Estimating the characteristics of unauthorized immigrants using U.S. Census Data: Combined Sample Multiple Imputation

Randy Capps, James D. Bachmeier, and Jennifer Van Hook, 2018

This review paper provides an overview of common methods for imputing the authorization status of immigrants in the US in large Census Bureau surveys like the CPS and ACS. The idea is that although these surveys do not ask about the authorization status of migrants, we can guess the status of each respondent using other information about them. There are several approaches to doing this, which this paper describes in some detail:

Logical imputation

Logical imputation is the most straightforward method. It involves reducing the sample of possibly unauthorized respondents in Census samples according to logical rules. For instance, respondents who report that they are naturalized U.S. citizens can be immediately ruled out, as can veterans, active duty military personnel, and those performing specialty occupations like lawyers or doctors. It is also reasonable to rule out respondents who report receiving public assistance that requires legal status. Once all such rules have been applied the remaining pool of respondents is randomly assigned to a classification of legal permanent resident or unauthorized such that the total number of unauthorized migrants ends up near an expected total, which is typically derived using the residual method or using estimates of subgroup sizes from other data sources.

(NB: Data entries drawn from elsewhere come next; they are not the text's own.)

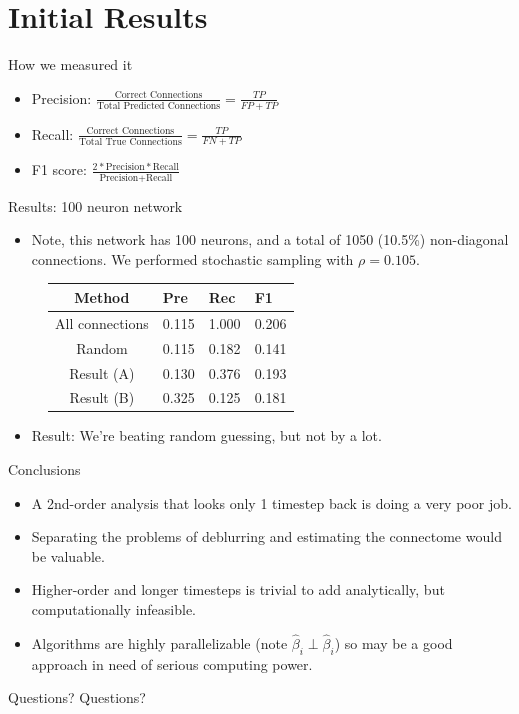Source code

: \documentclass{beamer}
\begin{document}
\section{Initial Results}

\begin{frame}{How we measured it}
\begin{itemize}
	\item Precision: $\frac{\text{Correct Connections} }{ \text{Total Predicted Connections} } = \frac{ TP }{ FP + TP }$
	\item Recall: $\frac{ \text{Correct Connections} }{ \text{Total True Connections} } = \frac{ TP }{ FN + TP }$
	\item F1 score: $\frac{ 2 * \text{Precision} * \text{Recall} }{ \text{Precision} + \text{Recall} }$
\end{itemize}
\end{frame}

\begin{frame}{Results: 100 neuron network}
\begin{itemize}
\item Note, this network has 100 neurons, and a total of 1050 (10.5\%) non-diagonal connections. We performed stochastic sampling with $\rho = 0.105$.
\end{itemize}

\begin{centering}
\begin{figure}
\begin{tabular}{ c l l l }
Method & Pre & Rec & F1 \\ \hline
All connections & 0.115 & 1.000 & 0.206 \\
Random & 0.115 & 0.182 & 0.141 \\
Result (A) & 0.130 & 0.376 & 0.193 \\
Result (B) & 0.325 & 0.125 & 0.181 \\
\end{tabular}
\end{figure}
\end{centering}

\begin{itemize}
\item Result: We're beating random guessing, but not by a lot.
\end{itemize}
\end{frame}

\begin{frame}{Conclusions}
\begin{itemize}
\item A 2nd-order analysis that looks only 1 timestep back is doing a very poor job.
\item Separating the problems of deblurring and estimating the connectome would be valuable.
\item Higher-order and longer timesteps is trivial to add analytically, but computationally infeasible.
\item Algorithms are highly parallelizable (note $\hat{\beta}_i \perp \hat{\beta}_i$) so may be a good approach in need of serious computing power.
\end{itemize}
\end{frame}

\begin{frame}{Questions?}
Questions?
\end{frame}
\end{document}
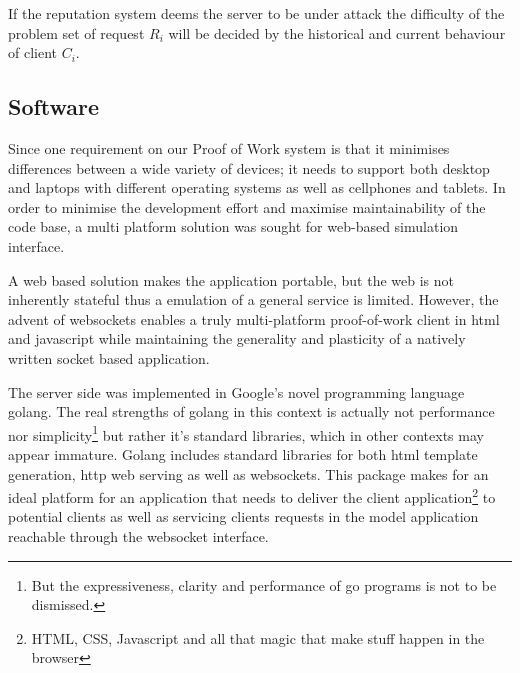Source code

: If the reputation system deems the server to be under attack the difficulty of the problem set of request $R_i$ will be decided by the historical and current behaviour of client $C_i$. 



\subsection{Software}
Since one requirement on our Proof of Work system is that it minimises differences between a wide variety of devices; it needs to support both desktop and laptops with different operating systems as well as cellphones and tablets.
In order to minimise the development effort and maximise maintainability of the code base, a multi platform solution was sought for web-based simulation interface. 

A web based solution makes the application portable, but the web is not inherently stateful thus a emulation of a general service is limited. However, the advent of websockets enables a truly multi-platform proof-of-work client in html and javascript while maintaining the generality and plasticity of a natively written socket based application. 
\begin{comment}
The javascript implementation for handling the protocol is quite simple:
\jscode[firstline=57, firstnumber=57, lastline=84]{../pow.js}
The solution finding part also need to be presented:
\jscode[firstline=26, firstnumber=26, lastline=49]{../pow.js}
To trigger a request to be sent to the server we build the following function which is then registered to the onclick event of a button in the web gui:
\jscode[firstline=100, firstnumber=100, lastline=105]{../pow.js}
\end{comment}

The server side was implemented in Google's novel programming language golang\cite{golang}. The real strengths of golang in this context is actually not performance nor simplicity\footnote{But the expressiveness, clarity and performance of go programs is not to be dismissed.} but rather it's standard libraries, which in other contexts may appear immature. Golang includes standard libraries for both html template generation, http web serving as well as websockets. This package makes for an ideal platform for an application that needs to deliver the client application\footnote{HTML, CSS, Javascript and all that magic that make stuff happen in the browser} to potential clients as well as servicing clients requests in the model application reachable through the websocket interface.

Both steps of this process are subject to some biases. The first because it assumes the correctness of all responses, and the second because of the uncertainty introduced arbitrary random assignment, and because results are contingent on the quality of the underlying data used to construct totals.

Statistical imputation

Statistical imputation uses information from a small sample of survey data that includes authorization status to impute the status of respondents in a much larger survey. Typically, the Survey of Income and Program Participation (SIPP) is used as the smaller, donor sample. The SIPP is a nationally representative survey of people living in the US that includes roughly 9000 immigrants and a question about immigration status. The basic idea is to use the SIPP to learn to predict unauthorized status using other variables shared between both datasets, like demographics, occupation, etc. These statistical approaches are deemed current best practice for using the ACS or CPS for substantive research on unauthorized immigrants.

The best practice of the best practice for statistical imputation of immigrant status is combined-sample multiple imputation (CSMI), which has been shown to yield low-bias estimates in the context of OLS regressions where immigrant status is an independent variable (Van Hook et al., 2015). CSMI is a four-step procedure, which is well described by the original authors of the technique, Rendall et al., 2013:

Fit a logit model using data from SIPP, regressing authorization status on all variables included in the model.
For each observation in the ACS data, an authorization status randomly select an authorization status with probability given by the logit parameters and the ACS observation’s values of all other variables.
Estimate the model of interest using the imputed variable.
Repeat steps 2 and 3 repeatedly, then average over the resulting effect.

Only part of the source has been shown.